Go through the listing and return every line with "Circuit" in it.

++++ Records supplied ++++

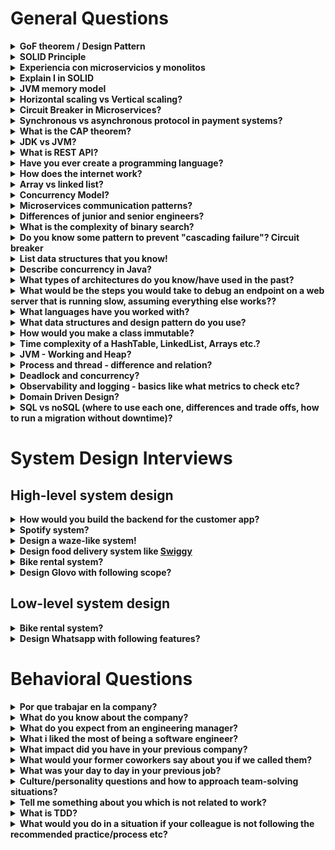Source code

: # General Questions

<details>
<summary><strong>GoF theorem / Design Pattern</strong></summary>
</details>

<details>
<summary><strong>SOLID Principle</strong></summary>
</details>

<details>
<summary><strong>Experiencia con microservicios y monolitos</strong></summary>
</details>

<details>
<summary><strong>Explain I in SOLID</strong></summary>
</details>

<details>
<summary><strong>JVM memory model</strong></summary>
</details>

<details>
<summary><strong>Horizontal scaling vs Vertical scaling?</strong></summary>
</details>

<details>
<summary><strong>Circuit Breaker in Microservices?</strong></summary>
</details>

<details>
<summary><strong>Synchronous vs asynchronous protocol in payment systems?</strong></summary>
</details>

<details>
<summary><strong>What is the CAP theorem?</strong></summary>
</details>

<details>
<summary><strong>JDK vs JVM?</strong></summary>
</details>

<details>
<summary><strong>What is REST API?</strong></summary>
</details>

<details>
<summary><strong>Have you ever create a programming language?</strong></summary>
</details>

<details>
<summary><strong>How does the internet work?</strong></summary>
</details>

<details>
<summary><strong>Array vs linked list?</strong></summary>
</details>

<details>
<summary><strong>Concurrency Model?</strong></summary>
</details>

<details>
<summary><strong>Microservices communication patterns?</strong></summary>
</details>

<details>
<summary><strong>Differences of junior and senior engineers?</strong></summary>
</details>

<details>
<summary><strong>What is the complexity of binary search?</strong></summary>
</details>

<details>
<summary><strong>Do you know some pattern to prevent "cascading failure"? Circuit breaker</strong></summary>
</details>

<details>
<summary><strong>List data structures that you know!</strong></summary>
</details>

<details>
<summary><strong>Describe concurrency in Java?</strong></summary>
</details>

<details>
<summary><strong>What types of architectures do you know/have used in the past?</strong></summary>
</details>

<details>
<summary><strong>What would be the steps you would take to debug an endpoint on a web server that is running slow, assuming everything else works??</strong></summary>
</details>

<details>
<summary><strong>What languages have you worked with?</strong></summary>
</details>

<details>
<summary><strong>What data structures and design pattern do you use?</strong></summary>
</details>

<details>
<summary><strong>How would you make a class immutable?</strong></summary>
</details>

<details>
<summary><strong>Time complexity of a HashTable, LinkedList, Arrays etc.?</strong></summary>
</details>

<details>
<summary><strong>JVM - Working and Heap?</strong></summary>
</details>

<details>
<summary><strong>Process and thread - difference and relation?</strong></summary>
</details>

<details>
<summary><strong>Deadlock and concurrency?</strong></summary>
</details>

<details>
<summary><strong>Observability and logging - basics like what metrics to check etc?</strong></summary>
</details>

<details>
<summary><strong>Domain Driven Design?</strong></summary>
</details>

<details>
<summary><strong>SQL vs noSQL (where to use each one, differences and trade offs, how to run a migration without downtime)?</strong></summary>
</details>

# System Design Interviews

## High-level system design

<details>
<summary><strong>How would you build the backend for the customer app?</strong></summary>
</details>

<details>
<summary><strong>Spotify system?</strong></summary>
</details>

<details>
<summary><strong>Design a waze-like system!</strong></summary>
</details>

<details>
<summary><strong>Design food delivery system like <a href="https://www.swiggy.com/">Swiggy</a></strong></summary>
</details>

<details>
<summary><strong>Bike rental system?</strong></summary>
</details>

<details>
<summary><strong>Design Glovo with following scope?</strong></summary>

* User can create account and login
* User can list restaurants and check menus
* User can order something from menu
* User can make payments for the order
* Restaurants have to accept/reject the order
* Delivery person has to accept/reject the delivery request
* Delivery person status should be updated to the user every 2 seconds
* And then what kind of DB/cache/messaging system would you use etc. You basically need to defend your choice or maybe change it if doesn't look right.
</details>

## Low-level system design

<details>
<summary><strong>Bike rental system?</strong></summary>
</details>

<details>
<summary><strong>Design Whatsapp with following features?</strong></summary>

* User can send a message to another user or a group
* A user can create a group
* Then some extension like what if we want to support multimedia messages etc.
* Draw class diagram for the problem
</details>

# Behavioral Questions

<details>
<summary><strong>Por que trabajar en la company?</strong></summary>
</details>

<details>
<summary><strong>What do you know about the company?</strong></summary>
</details>

<details>
<summary><strong>What do you expect from an engineering manager?</strong></summary>
</details>

<details>
<summary><strong>What i liked the most of being a software engineer?</strong></summary>
</details>

<details>
<summary><strong>What impact did you have in your previous company?</strong></summary>
</details>

<details>
<summary><strong>What would your former coworkers say about you if we called them?</strong></summary>
</details>

<details>
<summary><strong>What was your day to day in your previous job?</strong></summary>
</details>

<details>
<summary><strong>Culture/personality questions and how to approach team-solving situations?</strong></summary>
</details>

<details>
<summary><strong>Tell me something about you which is not related to work?</strong></summary>
</details>

<details>
<summary><strong>What is TDD?</strong></summary>
</details>

<details>
<summary><strong>What would you do in a situation if your colleague is not following the recommended practice/process etc?</strong></summary>
</details>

++++

## Reply
<summary><strong>Circuit Breaker in Microservices?</strong></summary>
<summary><strong>Do you know some pattern to prevent "cascading failure"? Circuit breaker</strong></summary>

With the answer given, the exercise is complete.